Tamagotchi Town
- Developer: Bandai
- Type: Toys-to-life game
- Launched: 2006
- Discontinued: 2013
- Platform: Online (Macromedia Flash)
- Status: Shutdown

= Tamagotchi Town =

2006 Browser game

Tamagotchi Town (aka TamaTown) was a browser game that interacted with versions 3, 4 (JinSei), 4.5 (JinSei Plus), 5 (Familitchi), 5.5 (Familitchi Celebrity), 6 (Music Star) and the new Tama-Go Tamagotchis. It allowed owners to obtain points and items online that could be used on the Tamagotchi.
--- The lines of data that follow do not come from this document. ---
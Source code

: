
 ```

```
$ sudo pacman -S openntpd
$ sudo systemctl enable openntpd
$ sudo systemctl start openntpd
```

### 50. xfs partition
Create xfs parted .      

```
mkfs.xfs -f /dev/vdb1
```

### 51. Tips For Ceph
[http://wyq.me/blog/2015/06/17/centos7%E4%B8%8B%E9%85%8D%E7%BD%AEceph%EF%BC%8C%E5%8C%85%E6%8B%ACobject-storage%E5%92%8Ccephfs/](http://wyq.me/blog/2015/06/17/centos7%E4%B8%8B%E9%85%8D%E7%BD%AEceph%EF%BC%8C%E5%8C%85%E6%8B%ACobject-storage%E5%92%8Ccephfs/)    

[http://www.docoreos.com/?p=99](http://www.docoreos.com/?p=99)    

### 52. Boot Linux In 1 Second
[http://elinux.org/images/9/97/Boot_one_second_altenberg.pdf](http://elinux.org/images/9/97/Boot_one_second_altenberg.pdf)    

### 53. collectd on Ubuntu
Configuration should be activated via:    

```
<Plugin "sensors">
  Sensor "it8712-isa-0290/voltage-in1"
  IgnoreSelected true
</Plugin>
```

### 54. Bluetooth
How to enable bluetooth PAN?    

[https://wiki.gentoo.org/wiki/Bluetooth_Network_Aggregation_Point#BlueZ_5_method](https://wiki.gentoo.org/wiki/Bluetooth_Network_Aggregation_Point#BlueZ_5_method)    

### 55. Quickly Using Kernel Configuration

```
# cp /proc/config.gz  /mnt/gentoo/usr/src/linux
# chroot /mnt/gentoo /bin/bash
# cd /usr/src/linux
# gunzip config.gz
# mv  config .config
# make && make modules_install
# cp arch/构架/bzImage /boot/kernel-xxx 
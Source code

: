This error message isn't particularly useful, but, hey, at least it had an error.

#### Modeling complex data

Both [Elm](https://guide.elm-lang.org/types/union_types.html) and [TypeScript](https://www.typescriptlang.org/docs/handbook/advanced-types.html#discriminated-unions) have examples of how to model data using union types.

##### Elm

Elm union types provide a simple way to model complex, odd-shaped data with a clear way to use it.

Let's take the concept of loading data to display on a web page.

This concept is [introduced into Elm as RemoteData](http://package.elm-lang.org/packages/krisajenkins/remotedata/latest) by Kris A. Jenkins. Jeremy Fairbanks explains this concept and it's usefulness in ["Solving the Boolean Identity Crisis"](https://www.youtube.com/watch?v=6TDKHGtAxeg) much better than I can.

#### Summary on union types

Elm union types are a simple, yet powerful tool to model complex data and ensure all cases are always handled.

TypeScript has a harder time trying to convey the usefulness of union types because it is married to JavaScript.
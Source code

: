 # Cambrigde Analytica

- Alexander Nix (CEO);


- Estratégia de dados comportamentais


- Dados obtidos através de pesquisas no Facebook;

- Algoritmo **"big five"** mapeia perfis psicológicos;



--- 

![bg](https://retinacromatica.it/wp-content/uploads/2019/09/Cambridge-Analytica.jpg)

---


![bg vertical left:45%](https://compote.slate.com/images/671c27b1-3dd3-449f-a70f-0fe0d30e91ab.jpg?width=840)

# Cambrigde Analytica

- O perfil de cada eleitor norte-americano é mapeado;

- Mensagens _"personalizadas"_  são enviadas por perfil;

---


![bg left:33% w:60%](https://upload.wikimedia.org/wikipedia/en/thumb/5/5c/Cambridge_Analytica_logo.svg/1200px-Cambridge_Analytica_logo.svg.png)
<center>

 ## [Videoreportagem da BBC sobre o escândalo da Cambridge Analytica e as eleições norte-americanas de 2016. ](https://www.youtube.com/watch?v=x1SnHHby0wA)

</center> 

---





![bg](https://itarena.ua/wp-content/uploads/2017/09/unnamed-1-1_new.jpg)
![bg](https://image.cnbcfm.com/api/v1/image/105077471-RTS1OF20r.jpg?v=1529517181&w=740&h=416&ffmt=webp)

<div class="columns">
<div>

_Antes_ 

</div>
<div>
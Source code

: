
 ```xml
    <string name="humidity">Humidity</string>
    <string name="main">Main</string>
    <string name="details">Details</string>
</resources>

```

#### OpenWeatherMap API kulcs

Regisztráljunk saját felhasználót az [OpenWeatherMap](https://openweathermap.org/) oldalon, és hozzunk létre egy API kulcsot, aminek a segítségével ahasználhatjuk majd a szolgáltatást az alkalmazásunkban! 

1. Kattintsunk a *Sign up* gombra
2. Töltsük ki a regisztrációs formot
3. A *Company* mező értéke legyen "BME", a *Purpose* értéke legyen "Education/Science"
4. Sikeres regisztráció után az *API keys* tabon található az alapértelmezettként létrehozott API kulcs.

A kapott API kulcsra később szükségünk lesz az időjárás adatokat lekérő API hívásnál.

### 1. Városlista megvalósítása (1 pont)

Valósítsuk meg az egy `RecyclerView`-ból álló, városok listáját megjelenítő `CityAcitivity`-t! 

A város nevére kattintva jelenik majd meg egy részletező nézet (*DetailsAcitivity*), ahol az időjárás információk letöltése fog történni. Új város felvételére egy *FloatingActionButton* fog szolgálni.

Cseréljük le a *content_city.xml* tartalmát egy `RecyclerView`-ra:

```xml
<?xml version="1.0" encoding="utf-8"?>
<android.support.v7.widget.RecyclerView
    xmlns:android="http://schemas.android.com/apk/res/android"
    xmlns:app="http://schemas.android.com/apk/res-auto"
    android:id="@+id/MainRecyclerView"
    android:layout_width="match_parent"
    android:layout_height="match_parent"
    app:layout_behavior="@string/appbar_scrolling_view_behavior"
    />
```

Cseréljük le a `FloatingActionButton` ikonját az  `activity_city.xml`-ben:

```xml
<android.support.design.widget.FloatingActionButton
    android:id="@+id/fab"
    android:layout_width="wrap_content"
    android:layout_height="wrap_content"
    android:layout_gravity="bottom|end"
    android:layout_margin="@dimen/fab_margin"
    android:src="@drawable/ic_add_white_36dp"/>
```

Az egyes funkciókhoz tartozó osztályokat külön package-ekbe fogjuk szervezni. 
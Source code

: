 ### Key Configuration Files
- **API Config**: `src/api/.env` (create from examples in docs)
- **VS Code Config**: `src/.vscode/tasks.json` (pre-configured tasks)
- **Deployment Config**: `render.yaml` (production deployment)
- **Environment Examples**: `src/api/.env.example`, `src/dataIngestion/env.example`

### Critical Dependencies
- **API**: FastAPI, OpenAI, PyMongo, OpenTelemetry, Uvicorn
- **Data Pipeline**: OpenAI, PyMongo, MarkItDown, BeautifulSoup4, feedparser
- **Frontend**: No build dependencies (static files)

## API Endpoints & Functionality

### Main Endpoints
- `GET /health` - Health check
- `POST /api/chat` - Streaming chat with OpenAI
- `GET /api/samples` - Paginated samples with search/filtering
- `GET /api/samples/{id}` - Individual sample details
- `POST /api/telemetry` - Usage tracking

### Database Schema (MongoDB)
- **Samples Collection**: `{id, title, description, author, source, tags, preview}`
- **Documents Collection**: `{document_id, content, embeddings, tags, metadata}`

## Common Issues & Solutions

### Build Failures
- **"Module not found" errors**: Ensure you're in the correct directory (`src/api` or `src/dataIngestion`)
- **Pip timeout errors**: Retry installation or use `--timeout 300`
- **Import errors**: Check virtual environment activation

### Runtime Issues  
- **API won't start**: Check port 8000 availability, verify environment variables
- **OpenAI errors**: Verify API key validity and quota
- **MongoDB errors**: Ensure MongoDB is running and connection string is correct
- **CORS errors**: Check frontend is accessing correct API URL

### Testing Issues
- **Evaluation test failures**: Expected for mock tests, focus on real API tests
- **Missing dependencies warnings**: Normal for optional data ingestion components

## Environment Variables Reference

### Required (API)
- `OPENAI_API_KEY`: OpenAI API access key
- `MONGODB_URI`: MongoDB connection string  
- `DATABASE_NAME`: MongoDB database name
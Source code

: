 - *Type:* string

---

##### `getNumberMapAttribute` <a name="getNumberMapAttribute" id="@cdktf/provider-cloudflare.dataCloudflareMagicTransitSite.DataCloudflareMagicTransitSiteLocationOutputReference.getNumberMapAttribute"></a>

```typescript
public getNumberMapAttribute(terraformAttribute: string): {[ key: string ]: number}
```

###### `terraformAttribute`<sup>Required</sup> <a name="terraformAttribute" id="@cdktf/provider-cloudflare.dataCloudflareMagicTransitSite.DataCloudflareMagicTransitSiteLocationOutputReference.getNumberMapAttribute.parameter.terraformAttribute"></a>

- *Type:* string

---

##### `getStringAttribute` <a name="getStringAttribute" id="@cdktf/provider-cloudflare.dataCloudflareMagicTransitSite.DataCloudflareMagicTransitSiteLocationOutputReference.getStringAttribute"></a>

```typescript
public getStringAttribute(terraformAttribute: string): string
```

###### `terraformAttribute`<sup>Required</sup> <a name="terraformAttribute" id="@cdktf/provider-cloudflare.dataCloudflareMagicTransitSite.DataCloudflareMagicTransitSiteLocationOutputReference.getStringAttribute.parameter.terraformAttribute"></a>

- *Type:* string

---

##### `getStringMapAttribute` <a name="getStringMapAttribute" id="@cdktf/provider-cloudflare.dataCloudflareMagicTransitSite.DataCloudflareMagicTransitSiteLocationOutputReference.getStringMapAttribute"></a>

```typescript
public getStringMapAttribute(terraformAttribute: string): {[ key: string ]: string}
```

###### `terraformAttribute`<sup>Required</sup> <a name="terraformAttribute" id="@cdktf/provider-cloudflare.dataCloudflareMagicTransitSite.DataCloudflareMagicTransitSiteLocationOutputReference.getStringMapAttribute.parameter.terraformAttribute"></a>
It transferred data between the game and machine using a 10-14 digit hexadecimal code typed when logging in and out (excluding Version 3).

==V3 Tamagotchi Town==

The original Tama Town was created for the Version 3 Tamagotchi. When an item is received, a 10-digit password appears, and one enters it into the Tamagotchi. The Tamagotchi online worlds have been expanded to most all versions (except v1 and v2), the music star is the most popular virtual world called 'Music City', players were able to register their character from your 'Music Star Tamagotchi' and play games and talk. The ability to login as ones 'Tama-Go' characters was also available.

The V3 Tamagotchi Town featured the town hall, theatre, mall, school, grandparents', and parents' house, arcade, travel agency, food court, and the King's palace.

On February 6, 2013, the servers for Tamagotchi Town shut down.